**What to work on:**
Count the lines of data below that include "values". Provide only the number.

The data START

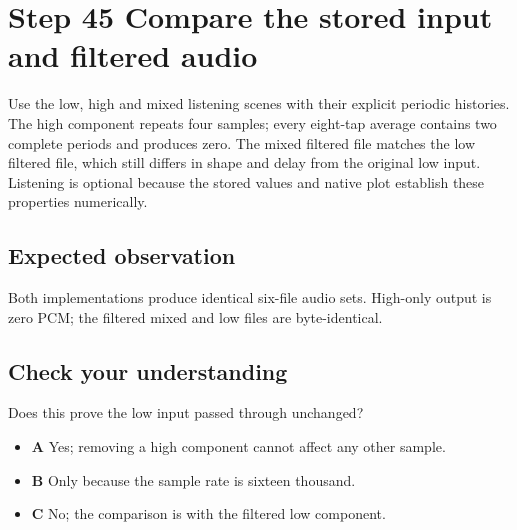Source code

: \section{Step 45 Compare the stored input and filtered audio}\label{fir-s45}

Use the low, high and mixed listening scenes with their explicit periodic histories. The high component repeats four samples; every eight-tap average contains two complete periods and produces zero. The mixed filtered file matches the low filtered file, which still differs in shape and delay from the original low input. Listening is optional because the stored values and native plot establish these properties numerically.

\subsection{Expected observation}
Both implementations produce identical six-file audio sets. High-only output is zero PCM; the filtered mixed and low files are byte-identical.

\subsection{Check your understanding}
Does this prove the low input passed through unchanged?

\begin{itemize}
\item \textbf{A} Yes; removing a high component cannot affect any other sample.
\item \textbf{B} Only because the sample rate is sixteen thousand.
\item \textbf{C} No; the comparison is with the filtered low component.
\end{itemize}
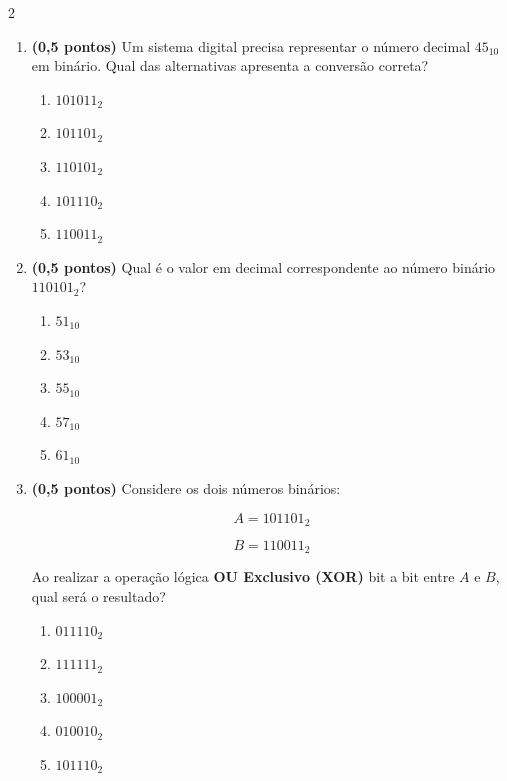 \documentclass[a4paper,12pt]{article}
\begin{document}
\begin{multicols}{2}
\begin{enumerate}[leftmargin=*]
\item \textbf{(0,5 pontos)} Um sistema digital precisa representar o número
decimal $45_{10}$ em binário. Qual das alternativas apresenta a conversão correta?

\begin{enumerate}[label=(\Alph*)]
    \item $101011_2$
    \item $101101_2$
    \item $110101_2$
    \item $101110_2$
    \item $110011_2$
\end{enumerate}

\item \textbf{(0,5 pontos)} Qual é o valor em decimal correspondente ao número binário $110101_2$?

\begin{enumerate}[label=(\Alph*)]
    \item $51_{10}$
    \item $53_{10}$
    \item $55_{10}$
    \item $57_{10}$
    \item $61_{10}$
\end{enumerate}


\item \textbf{(0,5 pontos)} Considere os dois números binários:

\[
A = 101101_2
\]

\[
B = 110011_2
\]

Ao realizar a operação lógica \textbf{OU Exclusivo (XOR)} bit a bit entre
$A$ e $B$, qual será o resultado?

\begin{enumerate}[label=(\Alph*)]
    \item $011110_2$
    \item $111111_2$
    \item $100001_2$
    \item $010010_2$
    \item $101110_2$
\end{enumerate}

\vspace{0.2cm}


\end{enumerate}
\end{multicols}
\end{document}
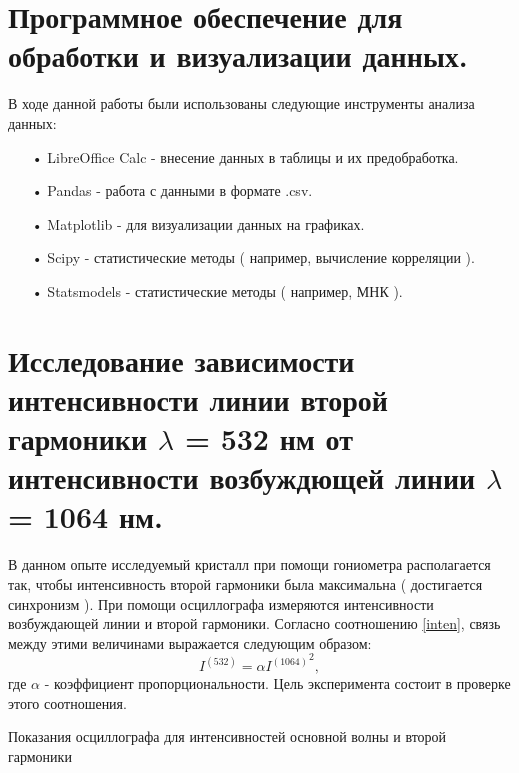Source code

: \documentclass[12pt]{article}
\begin{document}
\section{Программное обеспечение для обработки и визуализации данных.}

\hspace{0.5cm}
В ходе данной работы были использованы следующие инструменты анализа данных:
\begin{itemize}
\item[•] LibreOffice Calc - внесение данных в таблицы и их предобработка.
\item[•] Pandas - работа с данными в формате .csv.
\item[•] Matplotlib - для визуализации данных на графиках.
\item[•] Scipy - статистические методы ( например, вычисление корреляции ).
\item[•] Statsmodels - статистические методы ( например, МНК ).
\end{itemize}

\section{Исследование зависимости интенсивности линии второй гармоники $\lambda$ = 532 нм от интенсивности возбуждющей линии $\lambda$ = 1064 нм.}

\hspace{0.5cm}
В данном опыте исследуемый кристалл при помощи гониометра располагается так, чтобы интенсивность второй гармоники была максимальна ( достигается синхронизм ). При помощи осциллографа измеряются интенсивности возбуждающей линии и второй гармоники. Согласно соотношению \ref{inten}, связь между этими величинами выражается следующим образом:
\begin{equation}
\label{hyp1}
I^{(532)} = \alpha{I^{(1064)}}^2,
\end{equation}
где $\alpha$ - коэффициент пропорциональности. Цель эксперимента состоит в проверке этого соотношения.

\begin{table}[h!]
\begin{center}
\caption{Показания осциллографа для интенсивностей основной волны и второй гармоники}
\label{tab1}
\end{center}
\end{table}
\end{document}
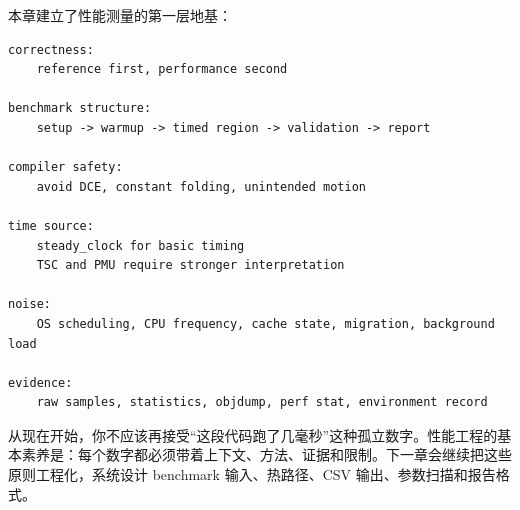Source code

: 本章建立了性能测量的第一层地基：

\begin{lstlisting}
correctness:
    reference first, performance second

benchmark structure:
    setup -> warmup -> timed region -> validation -> report

compiler safety:
    avoid DCE, constant folding, unintended motion

time source:
    steady_clock for basic timing
    TSC and PMU require stronger interpretation

noise:
    OS scheduling, CPU frequency, cache state, migration, background load

evidence:
    raw samples, statistics, objdump, perf stat, environment record
\end{lstlisting}

从现在开始，你不应该再接受“这段代码跑了几毫秒”这种孤立数字。性能工程的基本素养是：每个数字都必须带着上下文、方法、证据和限制。下一章会继续把这些原则工程化，系统设计 benchmark 输入、热路径、CSV 输出、参数扫描和报告格式。
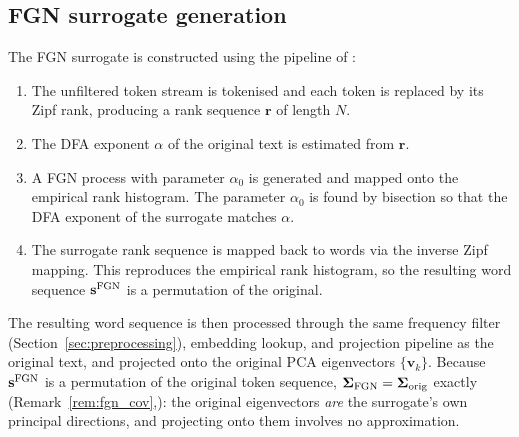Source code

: \documentclass[preprint]{elsarticle}
\newcommand{\vk}{\mathbf{v}_k}
\newcommand{\Sig}{\boldsymbol{\Sigma}}
\begin{document}
\subsection{FGN surrogate generation}
\label{sec:fgn_pipeline}

The FGN surrogate is constructed using the pipeline of
\citet{DegliEsposti2025}:
\begin{enumerate}
  \item The unfiltered token stream is tokenised and each token is
        replaced by its Zipf rank, producing a rank sequence
        $\mathbf{r}$ of length $N$.
  \item The DFA exponent $\alpha$ of the original text is estimated
        from $\mathbf{r}$.
  \item A FGN process with parameter $\alpha_0$ is generated and
        mapped onto the empirical rank histogram.
        The parameter $\alpha_0$ is found by bisection so that the
        DFA exponent of the surrogate matches $\alpha$.
  \item The surrogate rank sequence is mapped back to words via the
        inverse Zipf mapping. This reproduces the empirical rank
        histogram, so the resulting word sequence
        $\mathbf{s}^{\rm FGN}$ is a permutation of the original.
\end{enumerate}
The resulting word sequence is then processed through the same
frequency filter (Section~\ref{sec:preprocessing}), embedding lookup,
and projection pipeline as the original text, and projected onto the
original PCA eigenvectors $\{\vk\}$.
Because $\mathbf{s}^{\rm FGN}$ is a permutation of the original token
sequence, $\Sig_{\rm FGN}=\Sig_{\rm orig}$ exactly
(Remark~\ref{rem:fgn_cov},): the original eigenvectors \emph{are} the
surrogate's own principal directions, and projecting onto them involves
no approximation.

%
%
\end{document}
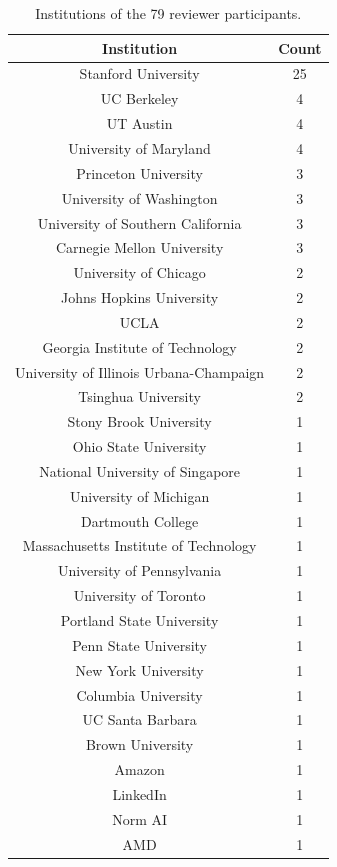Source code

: \begin{table}[ht]
\centering
\begin{tabular}{c|c}
 \hline
 \textbf{Institution} & \textbf{Count} \\
 \hline
 Stanford University & 25 \\
 UC Berkeley & 4 \\
 UT Austin & 4 \\
 University of Maryland & 4 \\
 Princeton University & 3 \\
 University of Washington & 3 \\
 University of Southern California & 3 \\
 Carnegie Mellon University & 3 \\
 University of Chicago & 2 \\
 Johns Hopkins University & 2 \\
 UCLA & 2 \\
 Georgia Institute of Technology & 2 \\
 University of Illinois Urbana-Champaign & 2 \\
 Tsinghua University & 2 \\
 Stony Brook University & 1 \\
 Ohio State University & 1 \\
 National University of Singapore & 1 \\
 University of Michigan & 1 \\
 Dartmouth College & 1 \\
 Massachusetts Institute of Technology & 1 \\
 University of Pennsylvania & 1 \\
 University of Toronto & 1 \\
 Portland State University & 1 \\
 Penn State University & 1 \\
 New York University & 1 \\
 Columbia University & 1 \\
 UC Santa Barbara & 1 \\
 Brown University & 1 \\
 Amazon & 1 \\
 LinkedIn & 1 \\
 Norm AI & 1 \\
 AMD & 1 \\
 \hline
\end{tabular}
\caption{Institutions of the 79 reviewer participants.}
\label{table:reviewer_institution}
\end{table}



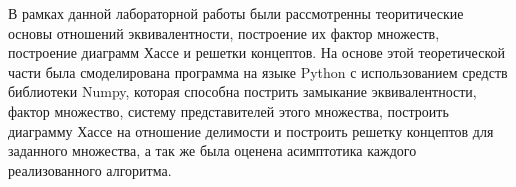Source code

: \documentclass[spec, och, labwork]{shiza}
\begin{document}
В рамках данной лабораторной работы были рассмотренны теоритические основы  отношений эквивалентности, построение их фактор
множеств, построение диаграмм Хассе и решетки концептов. На основе этой теоретической части была смоделирована программа на языке Python с 
использованием средств библиотеки Numpy, которая способна пострить замыкание эквивалентности, фактор множество, систему представителей этого множества,
построить диаграмму Хассе на отношение делимости и построить решетку концептов для заданного множества, а так же была оценена асимптотика каждого реализованного
алгоритма.
\end{document}
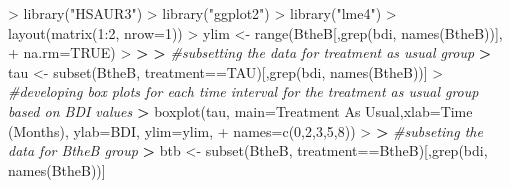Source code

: \documentclass[
]{article}
\newenvironment{Shaded}{\begin{snugshade}}{\end{snugshade}}
\newcommand{\AttributeTok}[1]{\textcolor[rgb]{0.77,0.63,0.00}{#1}}
\newcommand{\CommentTok}[1]{\textcolor[rgb]{0.56,0.35,0.01}{\textit{#1}}}
\newcommand{\ConstantTok}[1]{\textcolor[rgb]{0.00,0.00,0.00}{#1}}
\newcommand{\DecValTok}[1]{\textcolor[rgb]{0.00,0.00,0.81}{#1}}
\newcommand{\ErrorTok}[1]{\textcolor[rgb]{0.64,0.00,0.00}{\textbf{#1}}}
\newcommand{\FunctionTok}[1]{\textcolor[rgb]{0.00,0.00,0.00}{#1}}
\newcommand{\NormalTok}[1]{#1}
\newcommand{\OtherTok}[1]{\textcolor[rgb]{0.56,0.35,0.01}{#1}}
\newcommand{\SpecialCharTok}[1]{\textcolor[rgb]{0.00,0.00,0.00}{#1}}
\newcommand{\StringTok}[1]{\textcolor[rgb]{0.31,0.60,0.02}{#1}}
\begin{document}
\begin{Shaded}
\begin{Highlighting}[]
\SpecialCharTok{\textgreater{}} \FunctionTok{library}\NormalTok{(}\StringTok{"HSAUR3"}\NormalTok{)}
\SpecialCharTok{\textgreater{}} \FunctionTok{library}\NormalTok{(}\StringTok{"ggplot2"}\NormalTok{)}
\SpecialCharTok{\textgreater{}} \FunctionTok{library}\NormalTok{(}\StringTok{"lme4"}\NormalTok{)}
\SpecialCharTok{\textgreater{}} \FunctionTok{layout}\NormalTok{(}\FunctionTok{matrix}\NormalTok{(}\DecValTok{1}\SpecialCharTok{:}\DecValTok{2}\NormalTok{, }\AttributeTok{nrow=}\DecValTok{1}\NormalTok{))}
\SpecialCharTok{\textgreater{}}\NormalTok{ ylim }\OtherTok{\textless{}{-}} \FunctionTok{range}\NormalTok{(BtheB[,}\FunctionTok{grep}\NormalTok{(}\StringTok{\textquotesingle{}bdi\textquotesingle{}}\NormalTok{, }\FunctionTok{names}\NormalTok{(BtheB))],}
\SpecialCharTok{+}               \AttributeTok{na.rm=}\ConstantTok{TRUE}\NormalTok{)}
\SpecialCharTok{\textgreater{}} 
\ErrorTok{\textgreater{}} 
\ErrorTok{\textgreater{}} \CommentTok{\#subsetting the data for treatment as usual group}
\ErrorTok{\textgreater{}}\NormalTok{ tau }\OtherTok{\textless{}{-}} \FunctionTok{subset}\NormalTok{(BtheB, treatment}\SpecialCharTok{==}\StringTok{\textquotesingle{}TAU\textquotesingle{}}\NormalTok{)[,}\FunctionTok{grep}\NormalTok{(}\StringTok{\textquotesingle{}bdi\textquotesingle{}}\NormalTok{, }\FunctionTok{names}\NormalTok{(BtheB))]}
\SpecialCharTok{\textgreater{}} \CommentTok{\#developing box plots for each time interval for the treatment as usual group based on BDI values}
\ErrorTok{\textgreater{}} \FunctionTok{boxplot}\NormalTok{(tau, }\AttributeTok{main=}\StringTok{\textquotesingle{}Treatment As Usual\textquotesingle{}}\NormalTok{,}\AttributeTok{xlab=}\StringTok{\textquotesingle{}Time (Months)\textquotesingle{}}\NormalTok{, }\AttributeTok{ylab=}\StringTok{\textquotesingle{}BDI\textquotesingle{}}\NormalTok{, }\AttributeTok{ylim=}\NormalTok{ylim, }
\SpecialCharTok{+} \AttributeTok{names=}\FunctionTok{c}\NormalTok{(}\DecValTok{0}\NormalTok{,}\DecValTok{2}\NormalTok{,}\DecValTok{3}\NormalTok{,}\DecValTok{5}\NormalTok{,}\DecValTok{8}\NormalTok{))}
\SpecialCharTok{\textgreater{}} 
\ErrorTok{\textgreater{}} \CommentTok{\#subseting the data for BtheB group}
\ErrorTok{\textgreater{}}\NormalTok{ btb }\OtherTok{\textless{}{-}} \FunctionTok{subset}\NormalTok{(BtheB, treatment}\SpecialCharTok{==}\StringTok{\textquotesingle{}BtheB\textquotesingle{}}\NormalTok{)[,}\FunctionTok{grep}\NormalTok{(}\StringTok{\textquotesingle{}bdi\textquotesingle{}}\NormalTok{, }\FunctionTok{names}\NormalTok{(BtheB))]}

\end{Highlighting}
\end{Shaded}
\end{document}
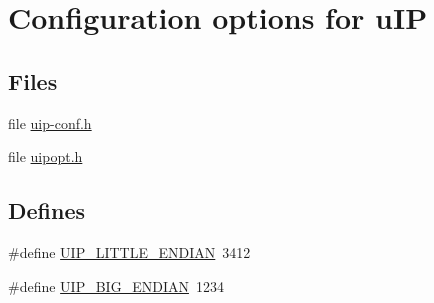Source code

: \hypertarget{group__uipopt}{
\section{Configuration options for uIP}
\label{group__uipopt}
}
\subsection*{Files}
\begin{DoxyCompactItemize}
\item 
file \hyperlink{uip-conf_8h}{uip-\/conf.h}
\item 
file \hyperlink{uipopt_8h}{uipopt.h}
\end{DoxyCompactItemize}
\subsection*{Defines}
\begin{DoxyCompactItemize}
\item 
\#define \hyperlink{group__uipopt_gab6e04358481bd2057524fb874cfa472b}{UIP\_\-LITTLE\_\-ENDIAN}~3412
\item 
\#define \hyperlink{group__uipopt_ga6836f92f3692f3a4429eb599db40cbae}{UIP\_\-BIG\_\-ENDIAN}~1234
\end{DoxyCompactItemize}
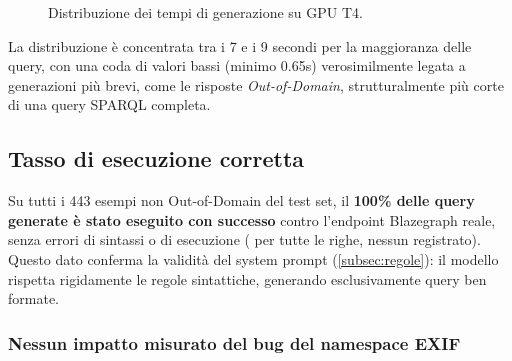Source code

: \begin{figure}[htbp]
    \centering
    \caption{Distribuzione dei tempi di generazione su GPU T4.}\label{fig:generation_time_hist}
\end{figure}

La distribuzione è concentrata tra i 7 e i 9 secondi per la maggioranza delle query, con una coda di valori bassi (minimo 0.65s) verosimilmente legata a generazioni più brevi, come le risposte \textit{Out-of-Domain}, strutturalmente più corte di una query SPARQL completa.

\subsection{Tasso di esecuzione corretta}\label{subsec:tasso_esecuzione}

Su tutti i 443 esempi non Out-of-Domain del test set, il \textbf{100\% delle query generate è stato eseguito con successo} contro l'endpoint Blazegraph reale, senza errori di sintassi o di esecuzione ( per tutte le righe, nessun  registrato). Questo dato conferma la validità del system prompt (\cref{subsec:regole}): il modello rispetta rigidamente le regole sintattiche, generando esclusivamente query ben formate.

\subsubsection{Nessun impatto misurato del bug del namespace EXIF}

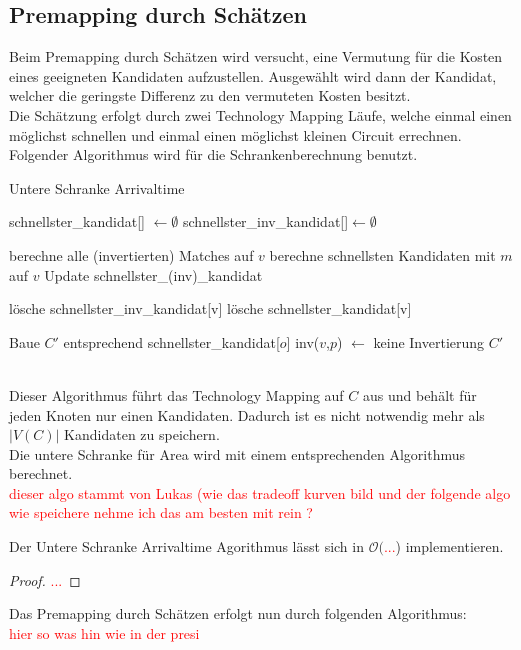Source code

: \documentclass[11pt, a4paper, german]{article}
\newcommand{\TM}{Technology  Mapping }
\begin{document}
\subsection{Premapping durch Schätzen}
\label{subsec:premapping_duch_schaetzen}
 Beim Premapping durch Schätzen wird versucht, eine Vermutung für die Kosten eines geeigneten Kandidaten aufzustellen. Ausgewählt wird dann der Kandidat, welcher die geringste Differenz zu den vermuteten Kosten besitzt.\\
Die Schätzung erfolgt durch zwei \TM Läufe, welche einmal einen möglichst schnellen und einmal einen möglichst kleinen Circuit errechnen. Folgender Algorithmus wird für die Schrankenberechnung benutzt. 
\begin{algorithm}[H]
 \LinesNumbered
 \DontPrintSemicolon
 \caption{Untere Schranke Arrivaltime}

 schnellster\_kandidat[] $\gets \emptyset$\;
 schnellster\_inv\_kandidat[]$ \gets \emptyset$\;
 {
   berechne alle (invertierten) Matches auf $v$\;
   {
      berechne schnellsten Kandidaten mit $m$ auf $v$\;
      Update schnellster\_(inv)\_kandidat\;
   }
   {
      
      {
	l\"osche schnellster\_inv\_kandidat[v]\;
      }
      \Else
      {
	l\"osche schnellster\_kandidat[v]\;
      }
   }
 }
 Baue $C'$ entsprechend schnellster\_kandidat[$o$]\;
 {
    {
      {
	inv($v$,$p$) $\gets$ keine Invertierung\;
      }
    }
 }
 \Return $C'$\;
\end{algorithm}\ \\

 Dieser Algorithmus führt das \TM auf $C$ aus und behält für jeden Knoten nur einen Kandidaten. Dadurch ist es nicht notwendig mehr als $|V(C)|$ Kandidaten zu speichern. \\
 Die untere Schranke für Area wird mit einem entsprechenden Algorithmus berechnet. \\
 \textcolor{red}{dieser algo stammt von Lukas (wie das tradeoff kurven bild und der folgende algo wie speichere nehme ich das am besten mit rein ?}\\

\begin{cor}
Der Untere Schranke Arrivaltime Agorithmus lässt sich in $\mathcal{O}($\textcolor{red}{...}) implementieren.
\end{cor}
 \begin{proof}
 \textcolor{red}{...}
 \end{proof}
 Das Premapping durch Schätzen erfolgt nun durch folgenden Algorithmus:\\
 \textcolor{red}{hier so was hin wie in der presi}\\
 
\end{document}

The data END

**Response to this task:**
2